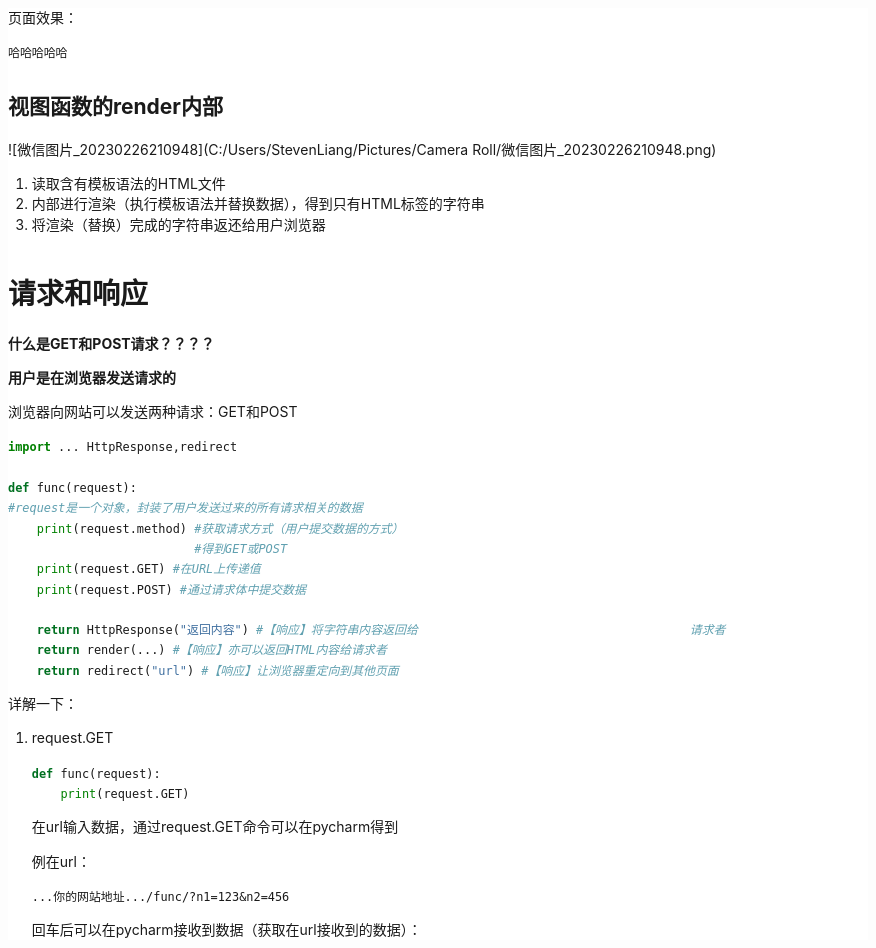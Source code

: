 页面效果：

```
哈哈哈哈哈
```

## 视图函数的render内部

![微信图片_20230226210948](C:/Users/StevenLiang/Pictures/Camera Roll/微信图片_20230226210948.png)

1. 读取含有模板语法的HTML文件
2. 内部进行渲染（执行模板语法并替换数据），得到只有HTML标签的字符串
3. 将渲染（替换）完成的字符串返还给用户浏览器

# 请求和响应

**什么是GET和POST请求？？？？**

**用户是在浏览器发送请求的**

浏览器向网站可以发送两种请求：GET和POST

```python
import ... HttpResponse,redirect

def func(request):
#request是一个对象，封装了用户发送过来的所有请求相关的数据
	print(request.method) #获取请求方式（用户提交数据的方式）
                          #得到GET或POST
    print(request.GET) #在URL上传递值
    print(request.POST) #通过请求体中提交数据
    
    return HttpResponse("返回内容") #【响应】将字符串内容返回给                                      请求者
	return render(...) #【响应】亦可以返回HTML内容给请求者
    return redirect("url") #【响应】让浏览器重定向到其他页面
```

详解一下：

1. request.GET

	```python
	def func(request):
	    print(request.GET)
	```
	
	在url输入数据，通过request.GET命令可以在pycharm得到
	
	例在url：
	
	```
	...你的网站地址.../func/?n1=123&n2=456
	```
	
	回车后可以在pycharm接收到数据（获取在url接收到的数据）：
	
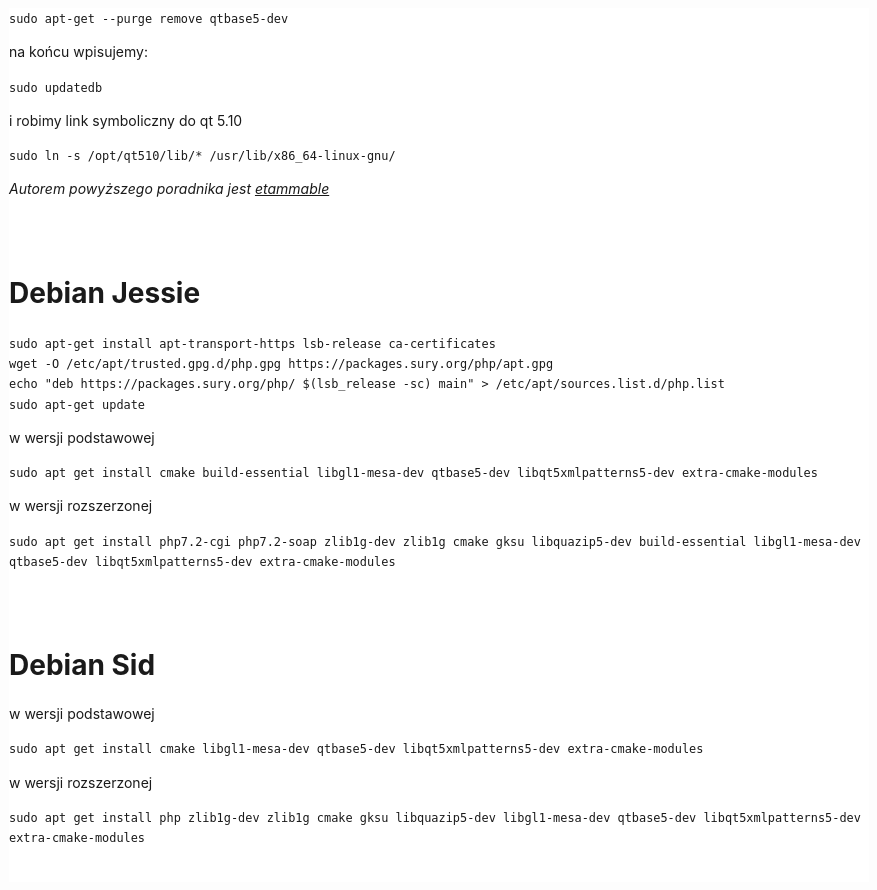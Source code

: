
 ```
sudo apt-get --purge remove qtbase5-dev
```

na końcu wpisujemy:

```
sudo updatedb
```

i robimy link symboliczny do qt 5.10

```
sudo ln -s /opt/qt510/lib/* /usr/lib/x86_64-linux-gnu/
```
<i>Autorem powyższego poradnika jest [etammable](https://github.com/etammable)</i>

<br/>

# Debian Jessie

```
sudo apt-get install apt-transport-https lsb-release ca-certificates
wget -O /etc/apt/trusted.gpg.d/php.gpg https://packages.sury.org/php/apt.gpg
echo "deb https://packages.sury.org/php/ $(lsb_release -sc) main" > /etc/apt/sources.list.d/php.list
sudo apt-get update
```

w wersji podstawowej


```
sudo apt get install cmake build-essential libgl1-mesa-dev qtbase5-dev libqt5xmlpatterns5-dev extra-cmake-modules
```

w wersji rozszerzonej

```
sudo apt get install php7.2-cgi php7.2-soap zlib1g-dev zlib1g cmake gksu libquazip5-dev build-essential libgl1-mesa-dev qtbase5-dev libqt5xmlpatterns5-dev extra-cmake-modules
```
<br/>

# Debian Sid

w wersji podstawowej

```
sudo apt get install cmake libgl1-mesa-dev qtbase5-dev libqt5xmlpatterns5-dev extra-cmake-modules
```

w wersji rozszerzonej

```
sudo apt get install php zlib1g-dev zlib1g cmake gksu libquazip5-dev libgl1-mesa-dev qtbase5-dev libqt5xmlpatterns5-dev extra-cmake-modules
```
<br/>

---

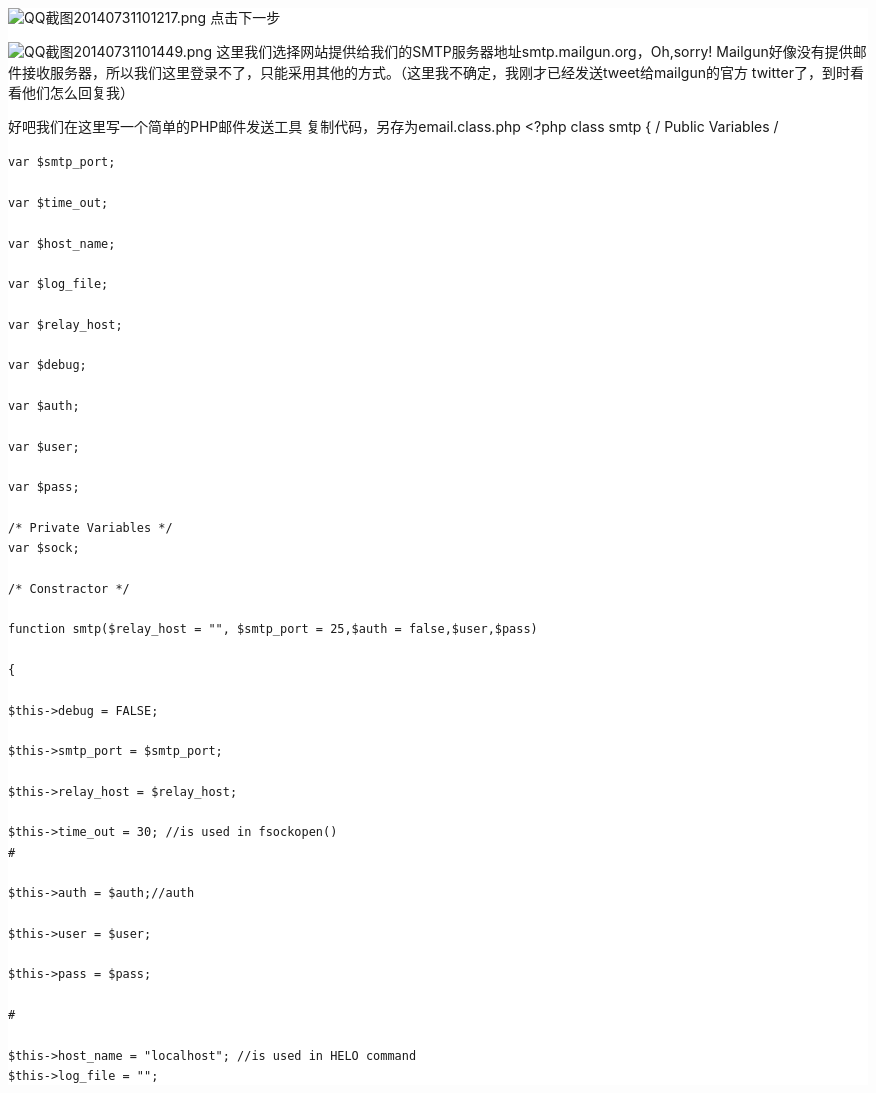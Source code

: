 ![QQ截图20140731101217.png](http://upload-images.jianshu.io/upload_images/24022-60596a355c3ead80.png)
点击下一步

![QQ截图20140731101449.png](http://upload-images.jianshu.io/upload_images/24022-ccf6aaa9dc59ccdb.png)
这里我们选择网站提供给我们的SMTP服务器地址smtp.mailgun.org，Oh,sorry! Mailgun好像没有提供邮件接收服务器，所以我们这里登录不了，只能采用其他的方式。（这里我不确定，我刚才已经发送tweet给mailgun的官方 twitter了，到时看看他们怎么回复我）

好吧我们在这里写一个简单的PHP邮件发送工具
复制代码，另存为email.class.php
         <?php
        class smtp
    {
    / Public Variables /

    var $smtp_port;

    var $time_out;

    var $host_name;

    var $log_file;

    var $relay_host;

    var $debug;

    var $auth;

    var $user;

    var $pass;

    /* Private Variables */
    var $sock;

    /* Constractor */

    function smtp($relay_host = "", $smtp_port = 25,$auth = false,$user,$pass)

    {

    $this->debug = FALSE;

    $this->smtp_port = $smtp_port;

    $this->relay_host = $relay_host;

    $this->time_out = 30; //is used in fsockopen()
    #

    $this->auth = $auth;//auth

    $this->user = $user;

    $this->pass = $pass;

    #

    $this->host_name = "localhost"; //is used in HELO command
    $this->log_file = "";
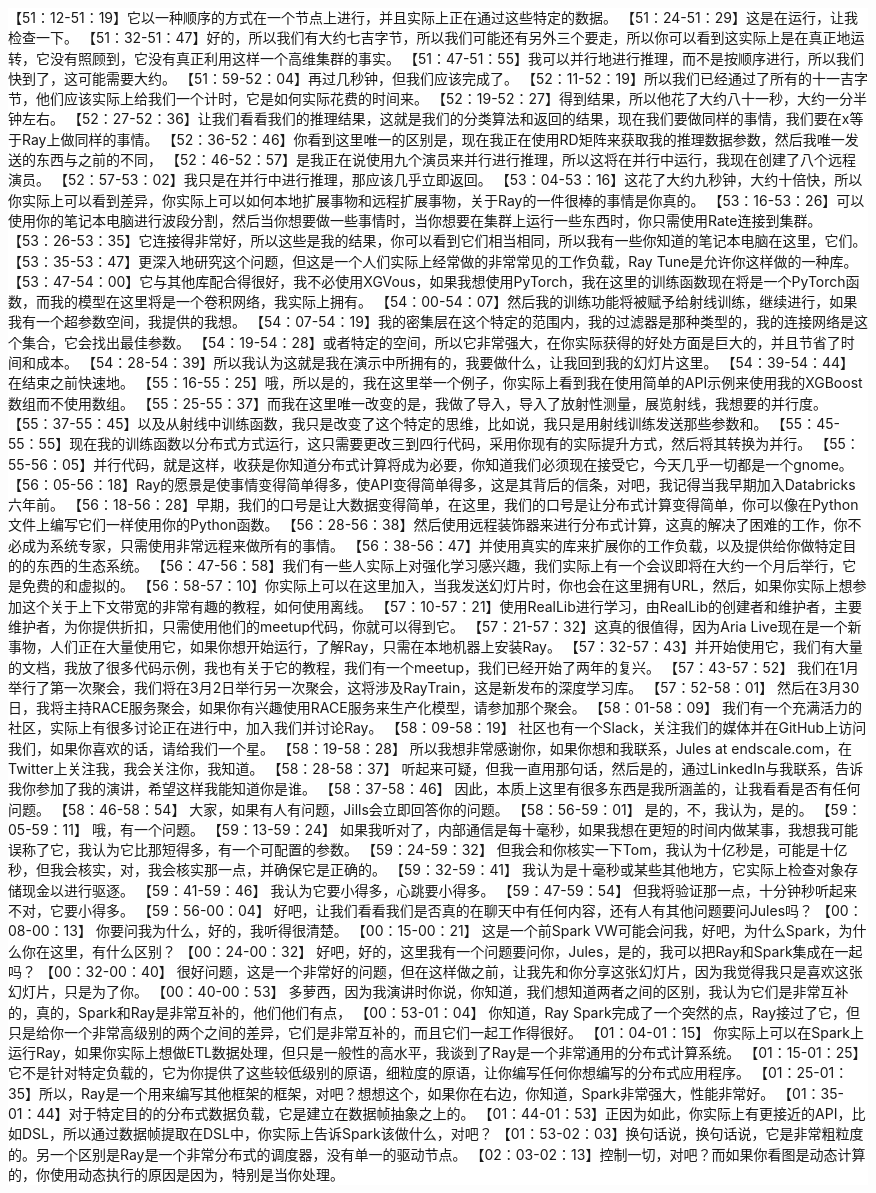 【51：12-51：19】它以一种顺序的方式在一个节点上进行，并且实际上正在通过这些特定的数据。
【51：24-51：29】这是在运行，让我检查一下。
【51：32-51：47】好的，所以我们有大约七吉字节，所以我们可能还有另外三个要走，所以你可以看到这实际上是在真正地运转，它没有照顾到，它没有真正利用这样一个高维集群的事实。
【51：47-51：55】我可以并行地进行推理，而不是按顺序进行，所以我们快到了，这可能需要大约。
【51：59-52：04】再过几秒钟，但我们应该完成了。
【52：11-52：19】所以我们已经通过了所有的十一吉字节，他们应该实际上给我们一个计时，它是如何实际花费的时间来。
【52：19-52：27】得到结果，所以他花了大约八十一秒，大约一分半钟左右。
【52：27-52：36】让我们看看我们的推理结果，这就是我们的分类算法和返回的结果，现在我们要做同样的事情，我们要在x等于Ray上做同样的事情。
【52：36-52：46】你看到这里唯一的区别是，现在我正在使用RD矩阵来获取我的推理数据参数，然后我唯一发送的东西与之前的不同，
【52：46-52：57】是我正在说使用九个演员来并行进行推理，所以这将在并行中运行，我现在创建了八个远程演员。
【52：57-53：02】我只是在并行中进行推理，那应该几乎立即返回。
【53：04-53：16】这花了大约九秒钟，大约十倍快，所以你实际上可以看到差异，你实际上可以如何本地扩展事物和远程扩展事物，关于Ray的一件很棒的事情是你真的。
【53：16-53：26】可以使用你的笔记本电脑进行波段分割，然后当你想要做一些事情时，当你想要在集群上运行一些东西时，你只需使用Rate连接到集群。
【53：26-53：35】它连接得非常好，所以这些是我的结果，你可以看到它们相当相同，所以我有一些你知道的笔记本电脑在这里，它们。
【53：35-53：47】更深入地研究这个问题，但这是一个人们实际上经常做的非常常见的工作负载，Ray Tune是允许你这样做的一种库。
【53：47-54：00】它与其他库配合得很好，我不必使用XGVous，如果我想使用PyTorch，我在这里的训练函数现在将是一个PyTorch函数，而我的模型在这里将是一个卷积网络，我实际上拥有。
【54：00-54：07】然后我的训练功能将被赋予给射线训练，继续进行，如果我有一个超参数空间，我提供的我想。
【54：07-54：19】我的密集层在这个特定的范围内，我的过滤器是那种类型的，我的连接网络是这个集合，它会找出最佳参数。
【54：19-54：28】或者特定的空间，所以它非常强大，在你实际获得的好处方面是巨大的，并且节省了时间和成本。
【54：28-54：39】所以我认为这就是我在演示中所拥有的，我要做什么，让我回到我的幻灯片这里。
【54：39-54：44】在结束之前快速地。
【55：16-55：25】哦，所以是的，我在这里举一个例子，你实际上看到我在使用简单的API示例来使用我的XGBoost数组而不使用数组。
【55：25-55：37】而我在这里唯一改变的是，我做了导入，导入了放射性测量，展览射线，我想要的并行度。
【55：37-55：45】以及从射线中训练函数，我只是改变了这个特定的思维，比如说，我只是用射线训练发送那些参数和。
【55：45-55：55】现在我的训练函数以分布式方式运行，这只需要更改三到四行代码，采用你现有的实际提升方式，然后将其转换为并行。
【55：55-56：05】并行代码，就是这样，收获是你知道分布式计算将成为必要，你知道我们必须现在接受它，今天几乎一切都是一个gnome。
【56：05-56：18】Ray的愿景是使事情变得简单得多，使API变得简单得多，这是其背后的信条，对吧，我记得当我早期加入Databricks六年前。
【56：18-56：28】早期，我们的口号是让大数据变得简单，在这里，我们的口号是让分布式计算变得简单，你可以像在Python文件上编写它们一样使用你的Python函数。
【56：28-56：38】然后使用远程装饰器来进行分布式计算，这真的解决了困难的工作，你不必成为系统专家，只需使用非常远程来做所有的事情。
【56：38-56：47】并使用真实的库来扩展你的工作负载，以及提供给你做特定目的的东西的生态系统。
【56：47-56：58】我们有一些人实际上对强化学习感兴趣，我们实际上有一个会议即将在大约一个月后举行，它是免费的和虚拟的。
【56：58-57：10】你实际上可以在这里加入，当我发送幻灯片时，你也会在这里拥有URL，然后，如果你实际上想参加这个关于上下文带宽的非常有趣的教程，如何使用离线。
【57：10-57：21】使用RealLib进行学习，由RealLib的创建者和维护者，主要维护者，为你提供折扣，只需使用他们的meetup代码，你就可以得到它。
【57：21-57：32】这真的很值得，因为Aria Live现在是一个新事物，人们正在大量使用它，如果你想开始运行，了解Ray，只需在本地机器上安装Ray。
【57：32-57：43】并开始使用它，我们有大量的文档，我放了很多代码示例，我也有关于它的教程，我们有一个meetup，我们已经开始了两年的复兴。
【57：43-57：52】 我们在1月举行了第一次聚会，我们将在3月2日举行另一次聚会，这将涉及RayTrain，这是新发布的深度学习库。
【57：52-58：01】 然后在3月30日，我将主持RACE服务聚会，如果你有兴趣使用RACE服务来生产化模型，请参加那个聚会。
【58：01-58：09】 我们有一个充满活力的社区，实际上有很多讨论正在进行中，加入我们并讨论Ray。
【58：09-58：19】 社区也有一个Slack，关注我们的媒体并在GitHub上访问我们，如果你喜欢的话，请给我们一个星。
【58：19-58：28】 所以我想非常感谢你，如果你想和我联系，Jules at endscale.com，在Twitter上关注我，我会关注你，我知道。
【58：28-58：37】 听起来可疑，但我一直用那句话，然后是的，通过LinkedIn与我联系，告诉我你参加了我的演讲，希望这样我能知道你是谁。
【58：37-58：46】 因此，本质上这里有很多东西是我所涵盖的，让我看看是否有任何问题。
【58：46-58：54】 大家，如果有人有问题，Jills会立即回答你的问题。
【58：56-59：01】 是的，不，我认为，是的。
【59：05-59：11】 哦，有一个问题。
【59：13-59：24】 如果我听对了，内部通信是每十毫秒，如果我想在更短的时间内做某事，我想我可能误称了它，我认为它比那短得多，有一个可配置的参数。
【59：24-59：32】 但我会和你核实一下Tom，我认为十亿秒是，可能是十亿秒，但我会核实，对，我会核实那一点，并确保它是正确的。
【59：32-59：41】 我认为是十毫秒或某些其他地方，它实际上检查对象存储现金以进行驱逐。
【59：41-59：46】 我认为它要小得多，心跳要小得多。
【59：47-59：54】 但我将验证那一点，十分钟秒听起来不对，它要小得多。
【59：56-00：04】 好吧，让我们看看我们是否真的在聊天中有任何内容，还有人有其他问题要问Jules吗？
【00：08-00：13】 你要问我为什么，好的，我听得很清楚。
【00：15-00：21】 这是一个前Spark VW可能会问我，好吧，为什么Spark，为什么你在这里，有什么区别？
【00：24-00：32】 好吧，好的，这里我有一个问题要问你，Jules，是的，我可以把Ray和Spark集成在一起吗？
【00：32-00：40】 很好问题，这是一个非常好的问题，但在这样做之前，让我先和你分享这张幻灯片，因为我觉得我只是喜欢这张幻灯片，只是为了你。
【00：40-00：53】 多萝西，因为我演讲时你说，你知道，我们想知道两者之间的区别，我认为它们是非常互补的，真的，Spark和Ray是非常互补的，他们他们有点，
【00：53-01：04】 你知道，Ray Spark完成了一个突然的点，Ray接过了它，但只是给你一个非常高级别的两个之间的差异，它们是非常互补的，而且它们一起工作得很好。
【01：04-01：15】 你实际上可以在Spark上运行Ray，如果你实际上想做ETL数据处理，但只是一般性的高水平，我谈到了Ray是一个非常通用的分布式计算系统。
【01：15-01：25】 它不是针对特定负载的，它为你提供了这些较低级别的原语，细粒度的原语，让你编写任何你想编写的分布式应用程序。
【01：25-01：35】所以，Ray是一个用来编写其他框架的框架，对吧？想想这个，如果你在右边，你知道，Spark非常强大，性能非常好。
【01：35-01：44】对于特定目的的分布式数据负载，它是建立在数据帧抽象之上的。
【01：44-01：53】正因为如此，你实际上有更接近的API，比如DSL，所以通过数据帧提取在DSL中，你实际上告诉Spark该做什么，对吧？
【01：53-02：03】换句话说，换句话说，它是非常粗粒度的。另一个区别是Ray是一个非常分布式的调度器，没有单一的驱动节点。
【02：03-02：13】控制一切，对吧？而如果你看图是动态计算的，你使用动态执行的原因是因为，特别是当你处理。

Exercise requirements ::
Look over the material and return every line where the word "sury" is found.

Exercise answer ::
wget -O /etc/apt/trusted.gpg.d/php.gpg https://packages.sury.org/php/apt.gpg
echo "deb https://packages.sury.org/php/ $(lsb_release -sc) main" > /etc/apt/sources.list.d/php.list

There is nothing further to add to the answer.